* Task requirements
Every entry must be copied word for word.

....

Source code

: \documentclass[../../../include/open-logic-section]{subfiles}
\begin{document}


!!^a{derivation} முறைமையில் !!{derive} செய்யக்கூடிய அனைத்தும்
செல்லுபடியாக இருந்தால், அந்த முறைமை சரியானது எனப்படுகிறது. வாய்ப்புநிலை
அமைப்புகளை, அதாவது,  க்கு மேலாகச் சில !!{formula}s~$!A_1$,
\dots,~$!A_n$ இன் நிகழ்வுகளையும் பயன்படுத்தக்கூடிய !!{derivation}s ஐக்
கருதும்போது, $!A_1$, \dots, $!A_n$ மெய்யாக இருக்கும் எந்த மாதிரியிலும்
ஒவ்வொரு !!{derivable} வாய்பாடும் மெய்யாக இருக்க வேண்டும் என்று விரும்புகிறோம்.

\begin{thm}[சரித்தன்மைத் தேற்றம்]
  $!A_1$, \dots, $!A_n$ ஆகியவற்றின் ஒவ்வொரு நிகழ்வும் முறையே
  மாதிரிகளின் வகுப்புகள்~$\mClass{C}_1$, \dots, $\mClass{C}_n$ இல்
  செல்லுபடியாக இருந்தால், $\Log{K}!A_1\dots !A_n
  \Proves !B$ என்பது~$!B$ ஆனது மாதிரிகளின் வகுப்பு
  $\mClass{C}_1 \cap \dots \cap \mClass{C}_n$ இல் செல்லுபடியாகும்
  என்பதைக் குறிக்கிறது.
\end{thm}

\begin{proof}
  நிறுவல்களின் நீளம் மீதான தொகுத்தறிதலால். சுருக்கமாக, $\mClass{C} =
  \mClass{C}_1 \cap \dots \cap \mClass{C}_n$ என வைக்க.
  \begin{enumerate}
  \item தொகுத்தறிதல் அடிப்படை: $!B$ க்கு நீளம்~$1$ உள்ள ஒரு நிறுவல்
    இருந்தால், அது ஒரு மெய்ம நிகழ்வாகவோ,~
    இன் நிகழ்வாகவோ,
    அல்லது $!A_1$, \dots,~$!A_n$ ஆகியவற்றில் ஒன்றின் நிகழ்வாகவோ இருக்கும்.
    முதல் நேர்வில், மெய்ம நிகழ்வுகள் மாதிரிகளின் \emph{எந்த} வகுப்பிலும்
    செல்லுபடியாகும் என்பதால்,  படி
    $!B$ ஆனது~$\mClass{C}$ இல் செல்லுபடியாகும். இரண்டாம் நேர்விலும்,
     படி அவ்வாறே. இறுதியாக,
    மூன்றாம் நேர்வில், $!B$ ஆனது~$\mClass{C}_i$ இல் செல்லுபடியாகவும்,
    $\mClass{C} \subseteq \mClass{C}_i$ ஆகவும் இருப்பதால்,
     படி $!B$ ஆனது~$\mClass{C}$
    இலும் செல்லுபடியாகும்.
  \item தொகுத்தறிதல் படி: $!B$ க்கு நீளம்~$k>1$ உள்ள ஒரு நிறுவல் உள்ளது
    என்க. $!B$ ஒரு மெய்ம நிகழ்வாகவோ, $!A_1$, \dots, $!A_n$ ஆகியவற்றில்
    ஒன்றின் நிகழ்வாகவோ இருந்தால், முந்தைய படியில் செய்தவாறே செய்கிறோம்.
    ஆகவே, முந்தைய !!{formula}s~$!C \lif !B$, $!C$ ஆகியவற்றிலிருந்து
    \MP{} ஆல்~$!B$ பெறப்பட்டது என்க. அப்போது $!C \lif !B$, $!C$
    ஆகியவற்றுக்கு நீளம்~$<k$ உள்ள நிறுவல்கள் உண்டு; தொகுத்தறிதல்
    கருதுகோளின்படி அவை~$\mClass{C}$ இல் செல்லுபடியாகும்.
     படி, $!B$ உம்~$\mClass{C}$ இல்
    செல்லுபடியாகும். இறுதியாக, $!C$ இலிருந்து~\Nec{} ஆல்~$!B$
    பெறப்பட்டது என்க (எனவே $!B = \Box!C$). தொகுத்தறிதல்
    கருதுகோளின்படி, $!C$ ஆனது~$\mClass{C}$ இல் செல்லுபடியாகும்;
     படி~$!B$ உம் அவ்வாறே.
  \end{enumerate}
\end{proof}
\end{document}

....

* Output of the exercise
Source code

: \documentclass[../../../include/open-logic-section]{subfiles}
\begin{document}


!!^a{derivation} முறைமையில் !!{derive} செய்யக்கூடிய அனைத்தும்
செல்லுபடியாக இருந்தால், அந்த முறைமை சரியானது எனப்படுகிறது. வாய்ப்புநிலை
அமைப்புகளை, அதாவது,  க்கு மேலாகச் சில !!{formula}s~$!A_1$,
\dots,~$!A_n$ இன் நிகழ்வுகளையும் பயன்படுத்தக்கூடிய !!{derivation}s ஐக்
கருதும்போது, $!A_1$, \dots, $!A_n$ மெய்யாக இருக்கும் எந்த மாதிரியிலும்
ஒவ்வொரு !!{derivable} வாய்பாடும் மெய்யாக இருக்க வேண்டும் என்று விரும்புகிறோம்.

\begin{thm}[சரித்தன்மைத் தேற்றம்]
  $!A_1$, \dots, $!A_n$ ஆகியவற்றின் ஒவ்வொரு நிகழ்வும் முறையே
  மாதிரிகளின் வகுப்புகள்~$\mClass{C}_1$, \dots, $\mClass{C}_n$ இல்
  செல்லுபடியாக இருந்தால், $\Log{K}!A_1\dots !A_n
  \Proves !B$ என்பது~$!B$ ஆனது மாதிரிகளின் வகுப்பு
  $\mClass{C}_1 \cap \dots \cap \mClass{C}_n$ இல் செல்லுபடியாகும்
  என்பதைக் குறிக்கிறது.
\end{thm}

\begin{proof}
  நிறுவல்களின் நீளம் மீதான தொகுத்தறிதலால். சுருக்கமாக, $\mClass{C} =
  \mClass{C}_1 \cap \dots \cap \mClass{C}_n$ என வைக்க.
  \begin{enumerate}
  \item தொகுத்தறிதல் அடிப்படை: $!B$ க்கு நீளம்~$1$ உள்ள ஒரு நிறுவல்
    இருந்தால், அது ஒரு மெய்ம நிகழ்வாகவோ,~
    இன் நிகழ்வாகவோ,
    அல்லது $!A_1$, \dots,~$!A_n$ ஆகியவற்றில் ஒன்றின் நிகழ்வாகவோ இருக்கும்.
    முதல் நேர்வில், மெய்ம நிகழ்வுகள் மாதிரிகளின் \emph{எந்த} வகுப்பிலும்
    செல்லுபடியாகும் என்பதால்,  படி
    $!B$ ஆனது~$\mClass{C}$ இல் செல்லுபடியாகும். இரண்டாம் நேர்விலும்,
     படி அவ்வாறே. இறுதியாக,
    மூன்றாம் நேர்வில், $!B$ ஆனது~$\mClass{C}_i$ இல் செல்லுபடியாகவும்,
    $\mClass{C} \subseteq \mClass{C}_i$ ஆகவும் இருப்பதால்,
     படி $!B$ ஆனது~$\mClass{C}$
    இலும் செல்லுபடியாகும்.
  \item தொகுத்தறிதல் படி: $!B$ க்கு நீளம்~$k>1$ உள்ள ஒரு நிறுவல் உள்ளது
    என்க. $!B$ ஒரு மெய்ம நிகழ்வாகவோ, $!A_1$, \dots, $!A_n$ ஆகியவற்றில்
    ஒன்றின் நிகழ்வாகவோ இருந்தால், முந்தைய படியில் செய்தவாறே செய்கிறோம்.
    ஆகவே, முந்தைய !!{formula}s~$!C \lif !B$, $!C$ ஆகியவற்றிலிருந்து
    \MP{} ஆல்~$!B$ பெறப்பட்டது என்க. அப்போது $!C \lif !B$, $!C$
    ஆகியவற்றுக்கு நீளம்~$<k$ உள்ள நிறுவல்கள் உண்டு; தொகுத்தறிதல்
    கருதுகோளின்படி அவை~$\mClass{C}$ இல் செல்லுபடியாகும்.
     படி, $!B$ உம்~$\mClass{C}$ இல்
    செல்லுபடியாகும். இறுதியாக, $!C$ இலிருந்து~\Nec{} ஆல்~$!B$
    பெறப்பட்டது என்க (எனவே $!B = \Box!C$). தொகுத்தறிதல்
    கருதுகோளின்படி, $!C$ ஆனது~$\mClass{C}$ இல் செல்லுபடியாகும்;
     படி~$!B$ உம் அவ்வாறே.
  \end{enumerate}
\end{proof}
\end{document}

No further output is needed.